In accordance with the invention, a process and system are provided for use in natural gas production operations which separate natural gas and produced liquids under positive and/or negative pressures without use of pressure created by the natural gas flow stream and/or back pressure which is naturally or artificially created or maintained to transfer collected fluids during periods of natural gas flow. The process and system contemplate use of a vessel equipped with an inlet for receipt of the producing stream, an outlet for discharge of processed gas, storage capacity for retention of produced liquids and a liquid discharge outlet which may be equipped with a “dump” valve in association with a liquid level device.

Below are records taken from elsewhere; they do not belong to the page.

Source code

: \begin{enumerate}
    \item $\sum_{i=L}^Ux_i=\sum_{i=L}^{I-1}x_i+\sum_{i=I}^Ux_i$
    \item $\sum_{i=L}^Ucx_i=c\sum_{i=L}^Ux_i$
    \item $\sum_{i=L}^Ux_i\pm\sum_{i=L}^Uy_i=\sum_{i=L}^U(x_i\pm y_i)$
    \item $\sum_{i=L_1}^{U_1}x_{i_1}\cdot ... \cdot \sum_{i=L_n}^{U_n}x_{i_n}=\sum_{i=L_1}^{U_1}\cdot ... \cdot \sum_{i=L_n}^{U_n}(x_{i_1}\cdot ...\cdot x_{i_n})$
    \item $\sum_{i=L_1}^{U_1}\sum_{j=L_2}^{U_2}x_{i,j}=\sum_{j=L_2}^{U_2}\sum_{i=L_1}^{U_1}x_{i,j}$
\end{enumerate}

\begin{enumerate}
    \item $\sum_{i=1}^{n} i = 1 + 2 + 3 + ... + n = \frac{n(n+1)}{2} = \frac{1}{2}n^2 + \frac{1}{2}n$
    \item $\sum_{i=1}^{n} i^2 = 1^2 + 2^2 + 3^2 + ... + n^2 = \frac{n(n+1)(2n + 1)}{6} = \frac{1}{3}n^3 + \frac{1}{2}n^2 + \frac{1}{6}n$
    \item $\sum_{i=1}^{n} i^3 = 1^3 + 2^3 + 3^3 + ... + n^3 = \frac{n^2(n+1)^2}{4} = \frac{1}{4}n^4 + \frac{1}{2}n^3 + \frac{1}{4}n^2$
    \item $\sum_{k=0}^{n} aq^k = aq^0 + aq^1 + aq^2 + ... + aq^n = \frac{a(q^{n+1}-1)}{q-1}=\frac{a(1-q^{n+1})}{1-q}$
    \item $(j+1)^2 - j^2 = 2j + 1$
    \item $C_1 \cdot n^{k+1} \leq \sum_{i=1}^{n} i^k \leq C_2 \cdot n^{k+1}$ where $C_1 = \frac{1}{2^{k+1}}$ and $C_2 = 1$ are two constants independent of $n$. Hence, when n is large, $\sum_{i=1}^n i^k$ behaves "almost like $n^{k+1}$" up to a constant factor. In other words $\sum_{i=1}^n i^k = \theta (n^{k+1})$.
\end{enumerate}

Liquids may be transferred from this vessel to and/or for processing, use, sale, storage, transport, discharge, disposal or other purposes by a pump which may operate while the vessel is actively processing a natural gas flow stream or during periods when the vessel or portion of the vessel is effectively isolated from the natural gas flow stream. This may or may not include the use of any liquid level monitoring apparatus. A liquid level device such as a float may be combined with the liquid dump valve to regulate fluid discharge and reduce or eliminate the incidental transfer of natural gas with the produced liquid. The pump would be capable of developing a positive discharge pressure while transferring liquid from the vessel operating at near or less than atmospheric conditions. Any known power source can be used for the pump, such as an electric motor, a natural gas combustion engine or hydraulic and/or natural gas pressure.
Liquids may alternately be transferred from or to the vessel for processing, use, sale, storage, transport, discharge, disposal or other purpose by subjecting the vessel to either a positive or negative pressure during periods when the vessel is effectively isolated from the natural gas flow stream.
Such transfers of collected fluids will not cause an increase in the flowing pressure of the natural gas stream. This process is designed for continuous and/or intermittent flow processing conditions. Intermittent flow processing utilizes one vessel and continuous flow processing may utilize one vessel or may utilize two vessels installed in parallel flow paths.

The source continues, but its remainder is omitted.